The less utility displays file on a page-by-page basis. The less utility uses the system terminal capability database, so it can run on a variety of terminals. There's limited support for hardcopy terminals (on a hardcopy terminal, lines that should be printed at the top of the screen are prefixed with up-arrow).

The less utility displays a screenfull of information, then prompts for user input by displaying a colon (:) prompt at the bottom of the screen. Commands can then be entered from the keyboard.

Commands:

Commands may be preceded by a decimal number, called n in the following descriptions. The number is used by some commands, as indicated.

[n] h
Help: display a summary of these commands. If you forget all the other commands, remember this one.
[n] Space or [n] f
Scroll forward n lines; default is one window (see the -z option). If n is more than the screen size, only the final screenfull is displayed.
[n] z
Like Space, but if n is specified, it becomes the new window size.
[n] Enter
Scroll forward n lines; the default is 1. The entire n lines are displayed, even if n is more than the screen size.
[n] d
Scroll forward (down) n lines; the default is 1/2 screen size.
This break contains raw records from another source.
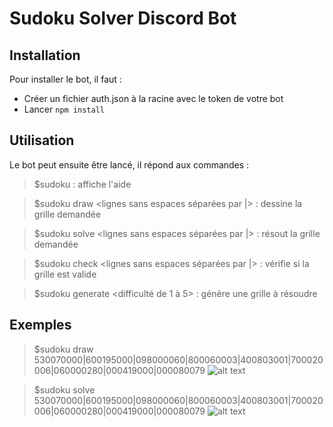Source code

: # Sudoku Solver Discord Bot
## Installation
Pour installer le bot, il faut :

- Créer un fichier auth.json à la racine avec le token de votre bot
- Lancer `npm install`

## Utilisation
Le bot peut ensuite être lancé, il répond aux commandes :

> $sudoku : affiche l'aide

> $sudoku draw <lignes sans espaces séparées par |> : dessine la grille demandée

> $sudoku solve <lignes sans espaces séparées par |> : résout la grille demandée

> $sudoku check <lignes sans espaces séparées par |> : vérifie si la grille est valide

> $sudoku generate <difficulté de 1 à 5> : génère une grille à résoudre

## Exemples
> $sudoku draw 530070000|600195000|098000060|800060003|400803001|700020006|060000280|000419000|000080079
![alt text](https://image.ibb.co/fHsF0T/grille_vierge_test.png)

> $sudoku solve 530070000|600195000|098000060|800060003|400803001|700020006|060000280|000419000|000080079
![alt text](https://image.ibb.co/kZ02fT/grille_resolue_bleu.png)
If n is specified, it becomes the new default for subsequent d and u commands.
[n] b
Scroll backward n lines; the default is one window (see the -z option). If n is more than the screen size, only the final screenfull is displayed.
[n] w
Like b, but if n is specified, it becomes the new window size.
[n] k
Scroll backward n lines; the default is 1. The entire n lines are displayed, even if n is more than the screen size.
[n] u
Scroll backward (up) n lines; the default is 1/2 screen size. If n is specified, it becomes the new default for subsequent d and u commands.
[n] r
Redraw the screen.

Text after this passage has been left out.